Predictive Modeling For Delivery And Marketplace Decisions

What's being tested

DoorDash Data Scientist interviews on this topic test whether you can turn messy marketplace prediction problems into decision-ready models, not just optimize an offline score. You are expected to define the target, prevent temporal leakage, choose evaluation metrics that map to business costs, and explain how model outputs would change dispatch, ranking, promotions, or customer communication. DoorDash cares because ETA accuracy, late-delivery risk, restaurant ranking, courier incentives, and uplift targeting directly affect conversion, on-time delivery, refund rate, Dasher utilization, and marketplace balance. The interviewer is probing for statistical judgment: how you would know the model is valid, whether it is calibrated, whether it causes better outcomes, and what guardrails prevent harm to customers, Dashers, or merchants.

Core knowledge

Target definition is the first modeling decision. For late-delivery risk, specify “late relative to promised delivery window by > X minutes” rather than vague lateness. For ETA, distinguish actual delivery duration, quoted ETA error, and customer-perceived lateness; each leads to different labels and interventions.
Temporal validation is mandatory in delivery prediction. Train on weeks 1–6, validate on week 7, test on week 8, preserving event time. Random splits leak future restaurant behavior, Dasher supply patterns, weather, batching logic, and marketplace conditions into the training distribution.
Feature leakage often appears as “helpful” operational signals.

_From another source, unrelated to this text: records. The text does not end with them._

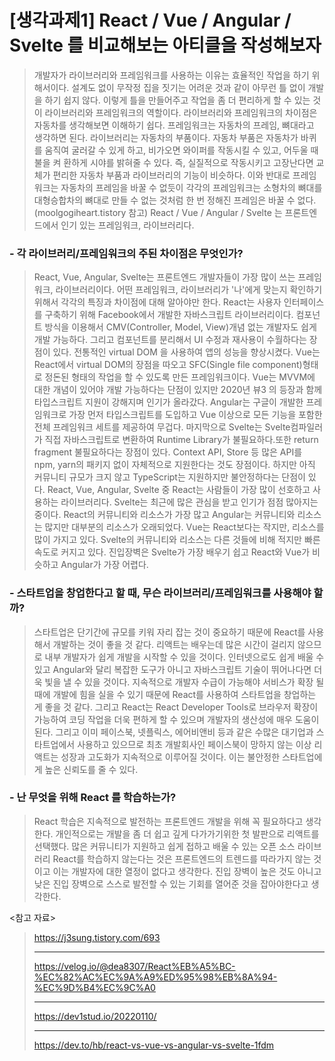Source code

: <!-- @format -->

# [생각과제1] React / Vue / Angular / Svelte 를 비교해보는 아티클을 작성해보자

> 개발자가 라이브러리와 프레임워크를 사용하는 이유는 효율적인 작업을 하기 위해서이다. 설계도 없이 무작정 집을 짓기는 어려운 것과 같이 아무런 틀 없이 개발을 하기 쉽지 않다. 이렇게 틀을 만들어주고 작업을 좀 더 편리하게 할 수 있는 것이 라이브러리와 프레임워크의 역할이다. 라이브러리와 프레임워크의 차이점은 자동차를 생각해보면 이해하기 쉽다. 프레임워크는 자동차의 프레임, 뼈대라고 생각하면 된다. 라이브러리는 자동차의 부품이다. 자동차 부품은 자동차가 바퀴를 움직여 굴러갈 수 있게 하고, 비가오면 와이퍼를 작동시킬 수 있고, 어두울 때 불을 켜 환하게 시야를 밝혀줄 수 있다. 즉, 실질적으로 작동시키고 고장난다면 교체가 편리한 자동차 부품과 라이브러리의 기능이 비슷하다. 이와 반대로 프레임워크는 자동차의 프레임을 바꿀 수 없듯이 각각의 프레임워크는 소형차의 뼈대를 대형승합차의 뼈대로 만들 수 없는 것처럼 한 번 정해진 프레임은 바꿀 수 없다.(moolgogiheart.tistory 참고) React / Vue / Angular / Svelte 는 프론트엔드에서 인기 있는 프레임워크, 라이브러리다.

### <strong>- 각 라이브러리/프레임워크의 주된 차이점은 무엇인가?</strong>

> React, Vue, Angular, Svelte는 프론트엔드 개발자들이 가장 많이 쓰는 프레임워크, 라이브러리이다. 어떤 프레임워크, 라이브러리가 '나'에게 맞는지 확인하기 위해서 각각의 특징과 차이점에 대해 알아야만 한다.
> React는 사용자 인터페이스를 구축하기 위해 Facebook에서 개발한 자바스크립트 라이브러리이다. 컴포넌트 방식을 이용해서 CMV(Controller, Model, View)개념 없는 개발자도 쉽게 개발 가능하다. 그리고 컴포넌트를 분리해서 UI 수정과 재사용이 수월하다는 장점이 있다. 전통적인 virtual DOM 을 사용하여 앱의 성능을 향상시켰다. Vue는 React에서 virtual DOM의 장점을 따오고 SFC(Single file component)형태로 정돈된 형태의 작업을 할 수 있도록 만든 프레임워크이다. Vue는 MVVM에 대한 개념이 있어야 개발 가능하다는 단점이 있지만 2020년 뷰3 의 등장과 함께 타입스크립트 지원이 강해지며 인기가 올라갔다. Angular는 구글이 개발한 프레임워크로 가장 먼저 타입스크립트를 도입하고 Vue 이상으로 모든 기능을 포함한 전체 프레임워크 세트를 제공하여 무겁다. 마지막으로 Svelte는 Svelte컴파일러가 직접 자바스크립트로 변환하여 Runtime Library가 불필요하다.또한 return fragment 불필요하다는 장점이 있다. Context API, Store 등 많은 API를 npm, yarn의 패키지 없이 자체적으로 지원한다는 것도 장점이다. 하지만 아직 커뮤니티 규모가 크지 않고 TypeScript는 지원하지만 불안정하다는 단점이 있다. React, Vue, Angular, Svelte 중 React는 사람들이 가장 많이 선호하고 사용하는 라이브러리다. Svelte는 최근에 많은 관심을 받고 인기가 점점 많아지는 중이다. React의 커뮤니티와 리소스가 가장 많고 Angular는 커뮤니티와 리소스는 많지만 대부분의 리소스가 오래되었다. Vue는 React보다는 작지만, 리소스를 많이 가지고 있다. Svelte의 커뮤니티와 리소스는 다른 것들에 비해 적지만 빠른 속도로 커지고 있다. 진입장벽은 Svelte가 가장 배우기 쉽고 React와 Vue가 비슷하고 Angular가 가장 어렵다.

### <strong>- 스타트업을 창업한다고 할 때, 무슨 라이브러리/프레임워크를 사용해야 할까?</strong>

> 스타트업은 단기간에 규모를 키워 자리 잡는 것이 중요하기 때문에 React를 사용해서 개발하는 것이 좋을 것 같다. 리액트는 배우는데 많은 시간이 걸리지 않으므로 내부 개발자가 쉽게 개발을 시작할 수 있을 것이다. 인터넷으로도 쉽게 배울 수 있고 Angular와 달리 복잡한 도구가 아니고 자바스크립트 기술이 뛰어나다면 더욱 빛을 낼 수 있을 것이다. 지속적으로 개발자 수급이 가능해야 서비스가 확장 될 때에 개발에 힘을 실을 수 있기 때문에 React를 사용하여 스타트업을 창업하는 게 좋을 것 같다. 그리고 React는 React Developer Tools로 브라우저 확장이 가능하여 코딩 작업을 더욱 편하게 할 수 있으며
> 개발자의 생산성에 매우 도움이 된다.
> 그리고 이미 페이스북, 넷플릭스, 에어비앤비 등과 같은 수많은 대기업과 스타트업에서 사용하고 있으므로 최초 개발회사인 페이스북이 망하지 않는 이상 리액트는 성장과 고도화가 지속적으로 이루어질 것이다. 이는 불안정한 스타트업에게 높은 신뢰도를 줄 수 있다.

### <strong>- 난 무엇을 위해 React 를 학습하는가?</strong>

> React 학습은 지속적으로 발전하는 프론트엔드 개발을 위해 꼭 필요하다고 생각한다. 개인적으로는 개발을 좀 더 쉽고 깊게 다가가기위한 첫 발판으로 리액트를 선택했다. 많은 커뮤니티가 지원하고 쉽게 접하고 배울 수 있는 오픈 소스 라이브러리 React를 학습하지 않는다는 것은 프론트엔드의 트렌드를 따라가지 않는 것이고 이는 개발자에 대한 열정이 없다고 생각한다. 진입 장벽이 높은 것도 아니고 낮은 진입 장벽으로 스스로 발전할 수 있는 기회를 열어준 것을 잡아야한다고 생각한다.

<참고 자료>

> <https://j3sung.tistory.com/693> <hr>
> <https://velog.io/@dea8307/React%EB%A5%BC-%EC%82%AC%EC%9A%A9%ED%95%98%EB%8A%94-%EC%9D%B4%EC%9C%A0><hr>
> <https://dev1stud.io/20220110/><hr>
> <https://dev.to/hb/react-vs-vue-vs-angular-vs-svelte-1fdm>

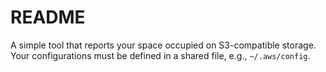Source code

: # README

A simple tool that reports your space occupied on S3-compatible storage. Your configurations must be defined in a shared file, e.g., `~/.aws/config`.
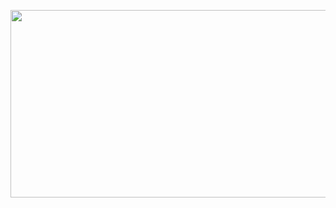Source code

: <p align="center">
  <img width="800" height="300" src="https://github.com/perryliuofficial/perryliuofficial/blob/master/Banner.gif">
</p>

Post-assignment pickup time, actual Dasher arrival, customer support contact, cancellation reason, or final route duration cannot be used for pre-dispatch prediction. A strong answer states feature availability at decision time: checkout, assignment, pickup, or en route.
Model class choice should match interpretability, nonlinearity, and actionability. Logistic regression gives calibrated, explainable baselines; XGBoost or LightGBM often perform well on tabular marketplace data with nonlinear interactions; quantile regression or gradient-boosted quantiles are useful for ETA uncertainty.
Calibration matters when predictions drive thresholds. A model with AUC = 0.85 can still overstate risk. Use reliability plots, calibration-in-the-large, expected calibration error, and bin-level checks: for orders scored 0.20 risk, about 20% should be late. Consider isotonic regression or Platt scaling.
Ranking metrics depend on whether the model is used for ordering or absolute decisions. Use NDCG@K, MAP, pairwise accuracy, or top-decile lift for ranking; use AUC, PR-AUC, log loss, and calibration for probability decisions. For rare events, PR-AUC is often more informative than AUC.
Cost-sensitive decisioning converts predictions into actions. If intervention cost is $c$ and expected late-delivery loss is $L$ , intervene when $p(\text{late}) \times L > c$ . With capacity constraints, sort by expected incremental value, not raw risk, because high-risk orders may not be fixable.
Uplift modeling estimates treatment effect heterogeneity: $\tau(x)=E[Y(1)-Y(0)\mid X=x].$ For promotions, incentives, or proactive support, ranking by predicted outcome risk is not enough; prioritize users or orders with high incremental response. Evaluate using Qini curves, uplift@K, and randomized holdouts.
ETA modeling is both point prediction and uncertainty estimation. Optimize MAE or pinball loss for robust estimates, but also evaluate coverage: a predicted 80% interval should contain the actual delivery time about 80% of the time. Underpredicting ETA may increase conversion but harm trust.
Offline-to-online gaps are common in marketplace ML. A ranking model may improve offline relevance but reduce merchant diversity, increase delivery distance, or overload popular stores. A DS should propose an A/B test with primary metrics, guardrails, segment cuts, and pre-specified launch criteria.
Segmentation analysis protects against averaged-out failures. Check performance by geography, time of day, cuisine, merchant prep-time volatility, weather, new vs. repeat customers, bike vs. car courier, and order size. A model that helps suburban car deliveries may hurt dense urban bike deliveries.
Monitoring from a DS lens means watching model quality and business outcomes, not designing pipelines. Track score distribution shifts, calibration drift, feature missingness rates, MAE, late rate, cancellation rate, refund rate, Dasher wait time, and merchant throttling by segment after launch.

Worked example

For Build a late-delivery risk model, a strong candidate would start by clarifying the decision point: “Are we scoring at checkout, Dasher assignment, pickup, or while en route?” They would define the label precisely, such as an order being more than 10 minutes later than the promised ETA, and ask what action the score enables: dispatch adjustment, customer notification, refund prevention, or merchant intervention. The answer should then be organized around four pillars: target and data construction, feature design with availability constraints, validation and evaluation, and decision policy plus monitoring.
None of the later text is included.